About this task: Could you please find each line in the records that contains the word "Student" and copy it?

Stored items:
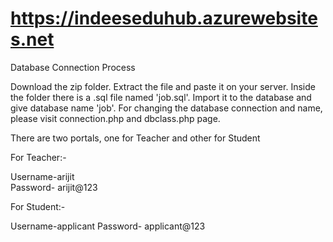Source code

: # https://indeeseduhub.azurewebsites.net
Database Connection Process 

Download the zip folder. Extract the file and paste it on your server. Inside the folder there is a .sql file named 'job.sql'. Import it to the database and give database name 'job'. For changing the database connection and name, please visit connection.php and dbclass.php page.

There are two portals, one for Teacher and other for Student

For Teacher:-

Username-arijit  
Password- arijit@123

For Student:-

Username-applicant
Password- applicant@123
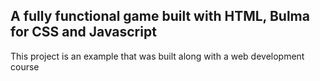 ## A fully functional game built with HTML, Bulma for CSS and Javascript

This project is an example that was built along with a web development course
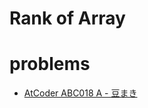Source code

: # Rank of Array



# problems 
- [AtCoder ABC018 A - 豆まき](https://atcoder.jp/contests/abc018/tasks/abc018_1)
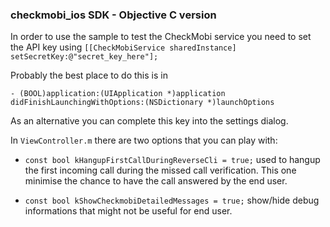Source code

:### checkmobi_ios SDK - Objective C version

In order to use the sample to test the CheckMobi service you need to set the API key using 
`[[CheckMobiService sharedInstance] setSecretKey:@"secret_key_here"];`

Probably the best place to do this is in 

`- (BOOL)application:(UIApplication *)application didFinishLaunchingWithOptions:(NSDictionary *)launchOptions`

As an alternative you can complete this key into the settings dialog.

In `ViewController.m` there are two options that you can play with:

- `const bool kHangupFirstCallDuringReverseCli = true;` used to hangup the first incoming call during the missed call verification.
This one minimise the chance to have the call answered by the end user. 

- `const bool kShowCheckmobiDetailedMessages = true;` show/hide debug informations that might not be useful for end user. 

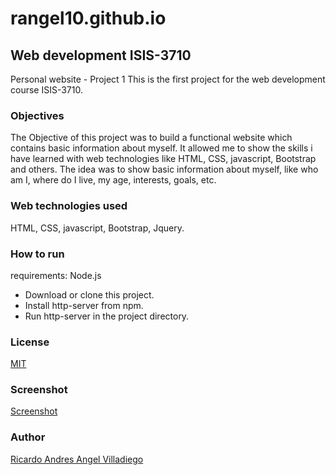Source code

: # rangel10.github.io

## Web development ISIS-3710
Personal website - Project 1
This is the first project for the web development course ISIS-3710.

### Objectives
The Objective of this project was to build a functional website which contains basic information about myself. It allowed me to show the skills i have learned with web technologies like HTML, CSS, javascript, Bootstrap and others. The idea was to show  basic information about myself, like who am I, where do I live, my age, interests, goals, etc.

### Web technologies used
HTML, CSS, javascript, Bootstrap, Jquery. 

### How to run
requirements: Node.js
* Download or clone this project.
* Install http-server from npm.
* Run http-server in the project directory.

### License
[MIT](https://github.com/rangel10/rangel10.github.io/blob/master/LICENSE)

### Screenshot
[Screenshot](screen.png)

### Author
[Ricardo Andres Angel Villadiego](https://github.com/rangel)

--

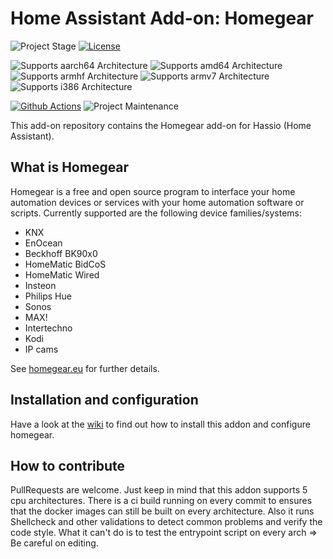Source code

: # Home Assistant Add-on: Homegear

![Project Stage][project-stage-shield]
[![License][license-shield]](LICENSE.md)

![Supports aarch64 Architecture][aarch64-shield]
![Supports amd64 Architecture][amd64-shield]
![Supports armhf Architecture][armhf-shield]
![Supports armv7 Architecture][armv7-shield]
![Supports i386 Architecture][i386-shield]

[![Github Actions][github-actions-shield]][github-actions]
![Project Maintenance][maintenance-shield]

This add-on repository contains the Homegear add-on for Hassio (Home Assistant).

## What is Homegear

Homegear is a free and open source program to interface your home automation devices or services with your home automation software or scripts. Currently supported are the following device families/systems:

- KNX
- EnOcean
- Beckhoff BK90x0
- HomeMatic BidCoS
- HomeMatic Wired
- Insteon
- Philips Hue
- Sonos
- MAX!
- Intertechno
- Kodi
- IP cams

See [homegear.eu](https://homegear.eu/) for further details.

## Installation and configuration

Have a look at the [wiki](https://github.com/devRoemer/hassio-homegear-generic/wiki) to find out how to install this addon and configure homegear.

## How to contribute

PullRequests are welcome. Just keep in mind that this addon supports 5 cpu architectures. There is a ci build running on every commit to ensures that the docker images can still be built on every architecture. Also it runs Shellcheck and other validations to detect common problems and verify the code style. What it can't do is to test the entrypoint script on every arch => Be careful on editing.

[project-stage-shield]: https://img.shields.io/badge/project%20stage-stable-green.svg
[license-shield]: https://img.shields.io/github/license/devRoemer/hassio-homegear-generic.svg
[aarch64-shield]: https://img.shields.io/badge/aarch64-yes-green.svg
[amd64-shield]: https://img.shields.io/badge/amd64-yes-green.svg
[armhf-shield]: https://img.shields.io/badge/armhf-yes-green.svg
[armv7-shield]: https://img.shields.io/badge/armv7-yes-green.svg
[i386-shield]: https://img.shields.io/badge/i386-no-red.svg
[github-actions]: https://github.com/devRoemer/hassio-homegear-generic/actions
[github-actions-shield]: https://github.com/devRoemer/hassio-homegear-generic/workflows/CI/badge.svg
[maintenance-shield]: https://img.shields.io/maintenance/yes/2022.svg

Result:
There are two portals, one for Teacher and other for Student
For Student:-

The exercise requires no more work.